Write out the listing below exactly, and omit any images you find in it.

Data extract
______________________________
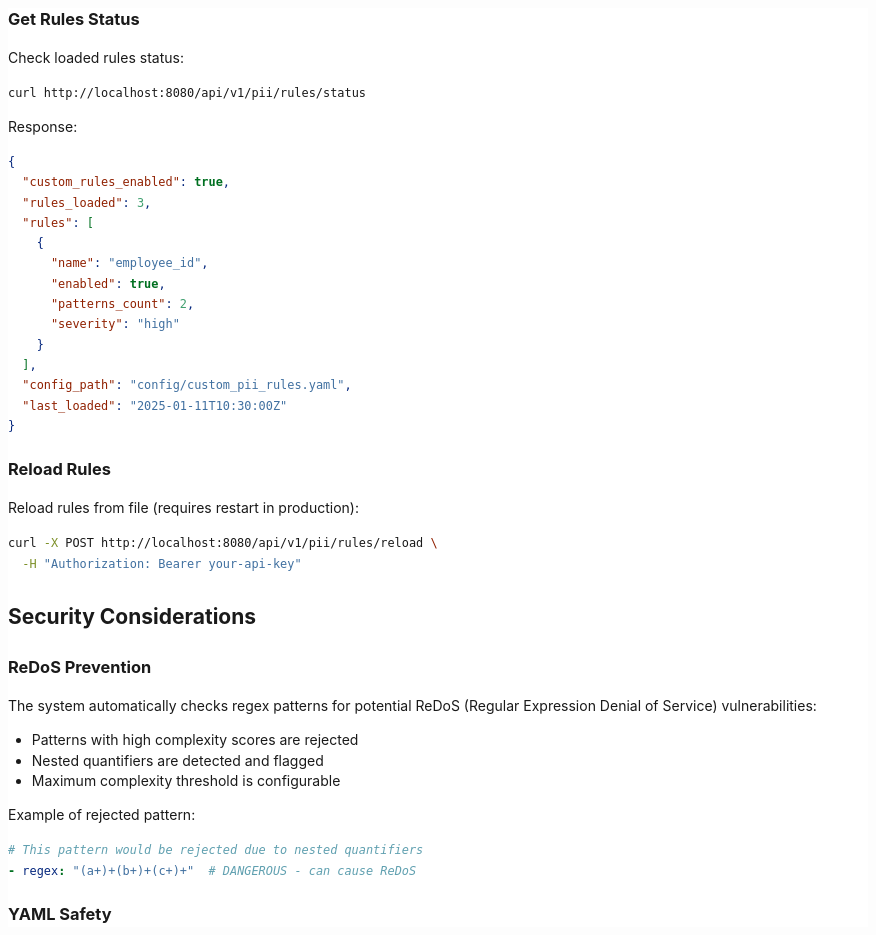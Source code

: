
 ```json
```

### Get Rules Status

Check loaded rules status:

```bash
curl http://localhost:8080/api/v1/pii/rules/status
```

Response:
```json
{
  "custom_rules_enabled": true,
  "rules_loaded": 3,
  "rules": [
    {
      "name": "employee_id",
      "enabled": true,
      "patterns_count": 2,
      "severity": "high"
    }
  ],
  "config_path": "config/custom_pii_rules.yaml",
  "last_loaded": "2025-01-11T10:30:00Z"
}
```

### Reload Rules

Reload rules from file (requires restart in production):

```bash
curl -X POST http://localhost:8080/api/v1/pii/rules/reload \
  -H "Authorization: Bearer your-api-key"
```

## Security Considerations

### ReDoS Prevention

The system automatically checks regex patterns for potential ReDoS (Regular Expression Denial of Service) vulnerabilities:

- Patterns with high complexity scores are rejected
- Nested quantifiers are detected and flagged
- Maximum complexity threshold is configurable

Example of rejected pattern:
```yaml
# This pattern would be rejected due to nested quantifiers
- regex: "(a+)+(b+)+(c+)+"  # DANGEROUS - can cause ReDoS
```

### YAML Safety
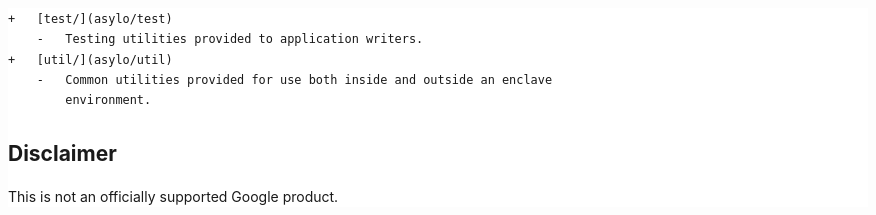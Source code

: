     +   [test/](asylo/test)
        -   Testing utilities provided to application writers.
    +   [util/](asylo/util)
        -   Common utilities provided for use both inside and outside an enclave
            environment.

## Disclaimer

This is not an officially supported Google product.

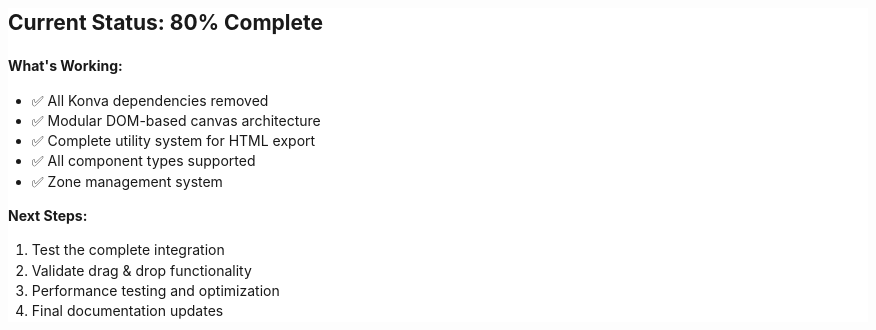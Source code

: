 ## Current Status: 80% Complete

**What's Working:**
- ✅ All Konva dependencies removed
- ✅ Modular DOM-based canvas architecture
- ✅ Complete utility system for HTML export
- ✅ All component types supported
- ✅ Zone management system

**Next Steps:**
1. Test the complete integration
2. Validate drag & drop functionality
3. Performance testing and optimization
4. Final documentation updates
______________________________
Response to the task
Source code

:
 ```json
```

### Get Rules Status

Check loaded rules status:

```bash
curl http://localhost:8080/api/v1/pii/rules/status
```

Response:
```json
{
  "custom_rules_enabled": true,
  "rules_loaded": 3,
  "rules": [
    {
      "name": "employee_id",
      "enabled": true,
      "patterns_count": 2,
      "severity": "high"
    }
  ],
  "config_path": "config/custom_pii_rules.yaml",
  "last_loaded": "2025-01-11T10:30:00Z"
}
```

### Reload Rules

Reload rules from file (requires restart in production):

```bash
curl -X POST http://localhost:8080/api/v1/pii/rules/reload \
  -H "Authorization: Bearer your-api-key"
```

## Security Considerations

### ReDoS Prevention

The system automatically checks regex patterns for potential ReDoS (Regular Expression Denial of Service) vulnerabilities:

- Patterns with high complexity scores are rejected
- Nested quantifiers are detected and flagged
- Maximum complexity threshold is configurable

Example of rejected pattern:
```yaml
# This pattern would be rejected due to nested quantifiers
- regex: "(a+)+(b+)+(c+)+"  # DANGEROUS - can cause ReDoS
```

### YAML Safety
Source code

:     +   [test/](asylo/test)
        -   Testing utilities provided to application writers.
    +   [util/](asylo/util)
        -   Common utilities provided for use both inside and outside an enclave
            environment.

## Disclaimer

This is not an officially supported Google product.

Source code

: ## Current Status: 80% Complete

**What's Working:**
- ✅ All Konva dependencies removed
- ✅ Modular DOM-based canvas architecture
- ✅ Complete utility system for HTML export
- ✅ All component types supported
- ✅ Zone management system

**Next Steps:**
1. Test the complete integration
2. Validate drag & drop functionality
3. Performance testing and optimization
4. Final documentation updates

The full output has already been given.